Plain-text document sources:

##########

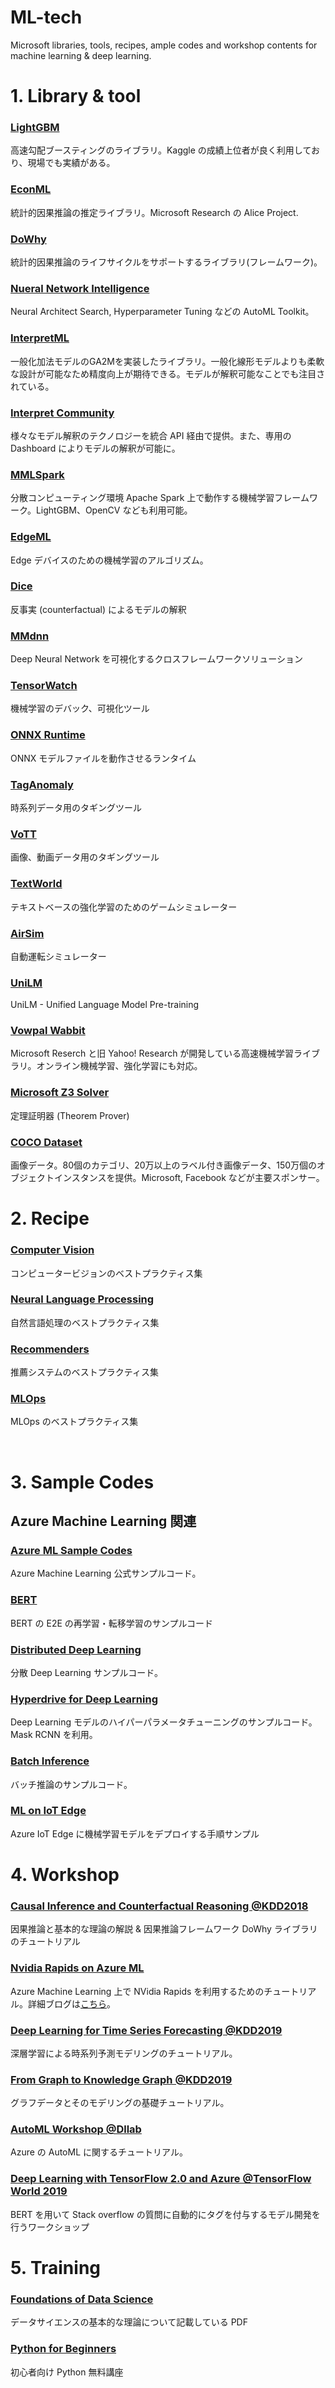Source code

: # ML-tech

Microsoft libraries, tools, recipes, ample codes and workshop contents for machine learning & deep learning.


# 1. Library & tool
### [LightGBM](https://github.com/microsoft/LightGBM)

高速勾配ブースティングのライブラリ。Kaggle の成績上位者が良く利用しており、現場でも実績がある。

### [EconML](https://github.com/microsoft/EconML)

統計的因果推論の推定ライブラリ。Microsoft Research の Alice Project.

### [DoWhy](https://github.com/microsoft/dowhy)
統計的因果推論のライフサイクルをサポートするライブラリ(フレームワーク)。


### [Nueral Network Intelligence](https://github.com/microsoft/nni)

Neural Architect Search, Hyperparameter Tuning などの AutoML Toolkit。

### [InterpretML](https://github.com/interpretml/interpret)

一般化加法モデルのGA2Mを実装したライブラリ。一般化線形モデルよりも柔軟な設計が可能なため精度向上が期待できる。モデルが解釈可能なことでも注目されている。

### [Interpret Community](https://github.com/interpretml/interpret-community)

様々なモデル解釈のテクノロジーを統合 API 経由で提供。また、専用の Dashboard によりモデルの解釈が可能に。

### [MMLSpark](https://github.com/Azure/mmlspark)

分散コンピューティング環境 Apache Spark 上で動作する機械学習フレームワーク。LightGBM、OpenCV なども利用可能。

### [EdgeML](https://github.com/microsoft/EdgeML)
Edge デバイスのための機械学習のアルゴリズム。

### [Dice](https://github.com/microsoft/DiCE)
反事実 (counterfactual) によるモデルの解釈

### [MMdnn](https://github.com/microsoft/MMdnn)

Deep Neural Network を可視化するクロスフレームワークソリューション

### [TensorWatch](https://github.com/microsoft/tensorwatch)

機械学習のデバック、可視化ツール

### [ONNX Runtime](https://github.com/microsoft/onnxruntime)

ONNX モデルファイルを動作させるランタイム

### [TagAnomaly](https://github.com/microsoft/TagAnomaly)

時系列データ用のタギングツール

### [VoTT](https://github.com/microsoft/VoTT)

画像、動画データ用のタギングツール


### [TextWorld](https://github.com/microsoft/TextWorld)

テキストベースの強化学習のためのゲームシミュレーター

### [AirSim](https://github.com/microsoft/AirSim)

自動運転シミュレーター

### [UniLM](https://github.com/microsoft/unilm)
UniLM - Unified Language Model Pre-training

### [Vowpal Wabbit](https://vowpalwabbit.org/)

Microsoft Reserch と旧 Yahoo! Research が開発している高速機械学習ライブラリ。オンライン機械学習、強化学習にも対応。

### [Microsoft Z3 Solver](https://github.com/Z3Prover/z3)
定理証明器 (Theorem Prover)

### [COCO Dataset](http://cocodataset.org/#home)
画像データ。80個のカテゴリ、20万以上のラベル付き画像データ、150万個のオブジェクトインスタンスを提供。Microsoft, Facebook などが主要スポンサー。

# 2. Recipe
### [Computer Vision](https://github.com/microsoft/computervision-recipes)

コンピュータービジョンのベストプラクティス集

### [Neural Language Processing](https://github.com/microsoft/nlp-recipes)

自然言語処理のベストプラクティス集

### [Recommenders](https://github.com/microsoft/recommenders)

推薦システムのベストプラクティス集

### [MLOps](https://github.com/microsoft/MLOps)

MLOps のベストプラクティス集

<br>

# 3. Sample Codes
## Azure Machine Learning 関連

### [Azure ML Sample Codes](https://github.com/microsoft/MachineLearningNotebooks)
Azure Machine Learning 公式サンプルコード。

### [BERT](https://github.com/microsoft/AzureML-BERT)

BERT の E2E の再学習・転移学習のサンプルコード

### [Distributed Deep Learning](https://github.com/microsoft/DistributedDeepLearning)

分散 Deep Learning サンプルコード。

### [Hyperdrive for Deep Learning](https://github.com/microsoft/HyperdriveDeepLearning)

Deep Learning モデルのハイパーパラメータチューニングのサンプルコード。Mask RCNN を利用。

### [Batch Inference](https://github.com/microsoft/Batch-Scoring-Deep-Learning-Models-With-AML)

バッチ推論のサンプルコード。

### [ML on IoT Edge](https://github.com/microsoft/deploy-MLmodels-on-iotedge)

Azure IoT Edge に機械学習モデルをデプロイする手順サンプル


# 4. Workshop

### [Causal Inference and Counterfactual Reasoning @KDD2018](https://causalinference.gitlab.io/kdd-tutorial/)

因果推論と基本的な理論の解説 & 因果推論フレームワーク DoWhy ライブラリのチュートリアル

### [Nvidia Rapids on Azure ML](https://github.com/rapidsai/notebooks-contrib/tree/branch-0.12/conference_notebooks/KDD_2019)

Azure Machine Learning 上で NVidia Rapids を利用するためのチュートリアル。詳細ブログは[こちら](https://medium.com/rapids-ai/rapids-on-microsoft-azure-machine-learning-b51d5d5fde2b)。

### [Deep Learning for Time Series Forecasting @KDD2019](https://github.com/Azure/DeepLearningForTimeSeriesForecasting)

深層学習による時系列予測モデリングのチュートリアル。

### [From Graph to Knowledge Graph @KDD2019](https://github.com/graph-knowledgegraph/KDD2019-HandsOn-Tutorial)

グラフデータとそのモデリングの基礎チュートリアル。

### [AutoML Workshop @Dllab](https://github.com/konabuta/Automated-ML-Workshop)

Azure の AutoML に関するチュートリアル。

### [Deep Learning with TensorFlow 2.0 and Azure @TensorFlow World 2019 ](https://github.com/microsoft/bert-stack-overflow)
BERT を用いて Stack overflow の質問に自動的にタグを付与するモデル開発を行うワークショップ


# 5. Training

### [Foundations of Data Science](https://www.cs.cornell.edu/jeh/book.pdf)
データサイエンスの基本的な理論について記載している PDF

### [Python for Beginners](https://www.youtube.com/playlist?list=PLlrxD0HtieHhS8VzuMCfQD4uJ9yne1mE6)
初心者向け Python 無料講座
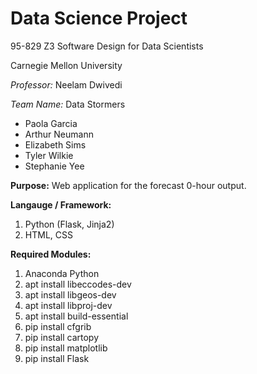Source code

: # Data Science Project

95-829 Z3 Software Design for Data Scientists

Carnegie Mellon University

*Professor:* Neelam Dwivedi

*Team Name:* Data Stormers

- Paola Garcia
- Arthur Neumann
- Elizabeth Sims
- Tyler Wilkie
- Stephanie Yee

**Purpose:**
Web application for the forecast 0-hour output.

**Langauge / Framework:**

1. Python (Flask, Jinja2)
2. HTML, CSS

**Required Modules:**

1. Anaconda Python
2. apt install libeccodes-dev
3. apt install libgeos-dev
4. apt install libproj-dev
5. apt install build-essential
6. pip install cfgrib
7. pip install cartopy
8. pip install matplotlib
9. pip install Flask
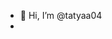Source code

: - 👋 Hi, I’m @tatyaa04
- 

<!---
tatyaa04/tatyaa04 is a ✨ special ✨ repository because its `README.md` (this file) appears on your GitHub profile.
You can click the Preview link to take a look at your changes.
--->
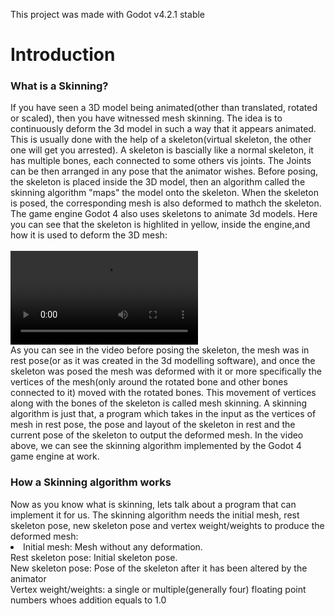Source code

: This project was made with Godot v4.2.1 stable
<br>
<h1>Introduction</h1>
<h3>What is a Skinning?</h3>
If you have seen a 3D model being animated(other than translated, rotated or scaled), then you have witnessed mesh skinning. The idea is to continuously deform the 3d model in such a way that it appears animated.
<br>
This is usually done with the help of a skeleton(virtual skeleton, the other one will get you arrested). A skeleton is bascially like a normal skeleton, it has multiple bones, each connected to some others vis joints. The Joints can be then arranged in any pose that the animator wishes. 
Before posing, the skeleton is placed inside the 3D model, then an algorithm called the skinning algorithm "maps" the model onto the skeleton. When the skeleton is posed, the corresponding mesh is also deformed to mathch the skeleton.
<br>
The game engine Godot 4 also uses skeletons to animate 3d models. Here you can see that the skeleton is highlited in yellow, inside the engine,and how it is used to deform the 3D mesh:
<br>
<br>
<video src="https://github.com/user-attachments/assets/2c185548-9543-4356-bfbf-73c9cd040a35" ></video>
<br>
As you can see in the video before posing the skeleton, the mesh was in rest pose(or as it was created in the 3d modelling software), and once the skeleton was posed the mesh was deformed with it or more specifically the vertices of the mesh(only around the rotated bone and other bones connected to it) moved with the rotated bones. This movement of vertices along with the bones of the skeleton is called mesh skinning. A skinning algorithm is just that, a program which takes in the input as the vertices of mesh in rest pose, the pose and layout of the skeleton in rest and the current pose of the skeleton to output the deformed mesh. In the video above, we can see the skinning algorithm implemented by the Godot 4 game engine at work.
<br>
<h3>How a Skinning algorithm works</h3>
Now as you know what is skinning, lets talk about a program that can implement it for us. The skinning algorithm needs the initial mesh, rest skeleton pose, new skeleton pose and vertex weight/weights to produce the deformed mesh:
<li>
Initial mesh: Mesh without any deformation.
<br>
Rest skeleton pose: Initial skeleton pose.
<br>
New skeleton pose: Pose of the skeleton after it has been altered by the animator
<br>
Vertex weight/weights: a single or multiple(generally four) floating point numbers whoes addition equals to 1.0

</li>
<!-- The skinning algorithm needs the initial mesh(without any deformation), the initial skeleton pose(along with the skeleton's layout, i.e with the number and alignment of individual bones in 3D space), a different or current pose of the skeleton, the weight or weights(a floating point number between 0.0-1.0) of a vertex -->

##########

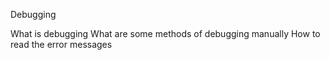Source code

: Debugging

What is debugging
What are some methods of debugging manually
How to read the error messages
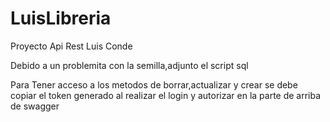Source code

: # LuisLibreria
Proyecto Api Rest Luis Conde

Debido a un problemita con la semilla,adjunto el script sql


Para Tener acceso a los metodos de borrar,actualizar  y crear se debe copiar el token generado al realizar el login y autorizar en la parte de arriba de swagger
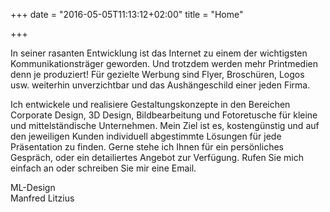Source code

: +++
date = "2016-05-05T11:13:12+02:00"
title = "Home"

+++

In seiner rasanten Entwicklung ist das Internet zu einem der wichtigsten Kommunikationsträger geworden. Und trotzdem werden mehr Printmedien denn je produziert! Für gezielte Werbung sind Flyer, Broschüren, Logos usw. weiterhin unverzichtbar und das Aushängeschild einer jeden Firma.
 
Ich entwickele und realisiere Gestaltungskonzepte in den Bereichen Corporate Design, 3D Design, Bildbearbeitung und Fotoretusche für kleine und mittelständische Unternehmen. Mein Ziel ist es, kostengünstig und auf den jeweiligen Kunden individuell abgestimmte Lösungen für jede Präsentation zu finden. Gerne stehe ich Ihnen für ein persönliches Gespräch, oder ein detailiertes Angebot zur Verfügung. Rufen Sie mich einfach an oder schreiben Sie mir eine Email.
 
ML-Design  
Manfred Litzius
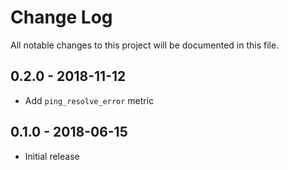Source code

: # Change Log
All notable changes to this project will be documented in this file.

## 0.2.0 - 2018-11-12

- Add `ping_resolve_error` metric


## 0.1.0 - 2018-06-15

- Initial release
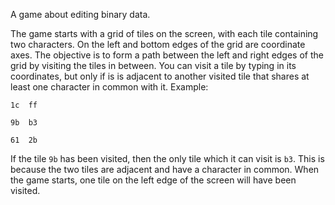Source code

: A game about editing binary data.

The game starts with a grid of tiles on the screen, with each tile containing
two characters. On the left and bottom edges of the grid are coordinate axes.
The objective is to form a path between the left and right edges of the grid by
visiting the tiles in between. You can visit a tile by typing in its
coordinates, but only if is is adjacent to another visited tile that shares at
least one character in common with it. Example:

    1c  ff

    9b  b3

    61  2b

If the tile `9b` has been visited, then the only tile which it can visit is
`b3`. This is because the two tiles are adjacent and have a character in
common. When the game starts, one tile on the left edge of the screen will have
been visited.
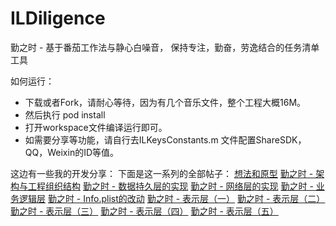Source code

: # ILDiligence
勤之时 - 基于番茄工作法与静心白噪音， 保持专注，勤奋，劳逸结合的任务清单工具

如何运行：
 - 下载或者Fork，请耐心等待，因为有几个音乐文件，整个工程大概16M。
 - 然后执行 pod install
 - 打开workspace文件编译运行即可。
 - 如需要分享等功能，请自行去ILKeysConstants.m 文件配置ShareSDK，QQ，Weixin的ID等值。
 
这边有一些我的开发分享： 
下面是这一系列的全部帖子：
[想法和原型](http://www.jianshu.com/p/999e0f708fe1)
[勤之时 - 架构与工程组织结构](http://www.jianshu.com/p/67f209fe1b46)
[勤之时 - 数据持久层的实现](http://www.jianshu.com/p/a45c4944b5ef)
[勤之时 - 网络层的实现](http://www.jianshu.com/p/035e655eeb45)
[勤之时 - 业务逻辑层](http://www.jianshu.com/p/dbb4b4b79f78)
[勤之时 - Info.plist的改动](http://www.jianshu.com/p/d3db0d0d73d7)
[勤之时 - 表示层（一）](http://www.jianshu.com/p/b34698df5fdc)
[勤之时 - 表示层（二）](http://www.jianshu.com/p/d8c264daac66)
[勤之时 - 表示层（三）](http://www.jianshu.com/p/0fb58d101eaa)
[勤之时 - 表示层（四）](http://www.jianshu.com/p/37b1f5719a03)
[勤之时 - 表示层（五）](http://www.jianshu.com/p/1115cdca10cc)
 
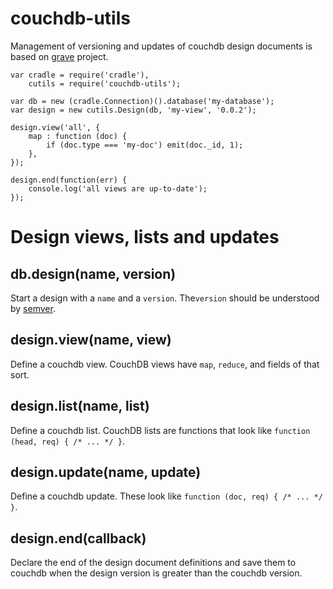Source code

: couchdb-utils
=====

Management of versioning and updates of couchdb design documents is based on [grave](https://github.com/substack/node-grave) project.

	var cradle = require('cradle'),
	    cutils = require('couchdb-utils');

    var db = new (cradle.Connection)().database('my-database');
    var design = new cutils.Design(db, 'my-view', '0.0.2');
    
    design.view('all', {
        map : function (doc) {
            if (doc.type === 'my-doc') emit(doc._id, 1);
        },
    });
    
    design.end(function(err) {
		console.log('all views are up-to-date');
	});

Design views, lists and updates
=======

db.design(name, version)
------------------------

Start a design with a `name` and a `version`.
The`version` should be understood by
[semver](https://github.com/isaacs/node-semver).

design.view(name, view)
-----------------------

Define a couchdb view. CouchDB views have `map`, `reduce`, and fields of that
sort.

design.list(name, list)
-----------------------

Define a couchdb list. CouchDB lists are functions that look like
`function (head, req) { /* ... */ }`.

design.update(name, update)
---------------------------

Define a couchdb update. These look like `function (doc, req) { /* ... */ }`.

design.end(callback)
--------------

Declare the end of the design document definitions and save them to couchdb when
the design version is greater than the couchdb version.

##########

**EXERCISE GOAL:**
Check each line above for the string "which" and report how many lines have it, giving only the number.

**WRITTEN SOLUTION:**
2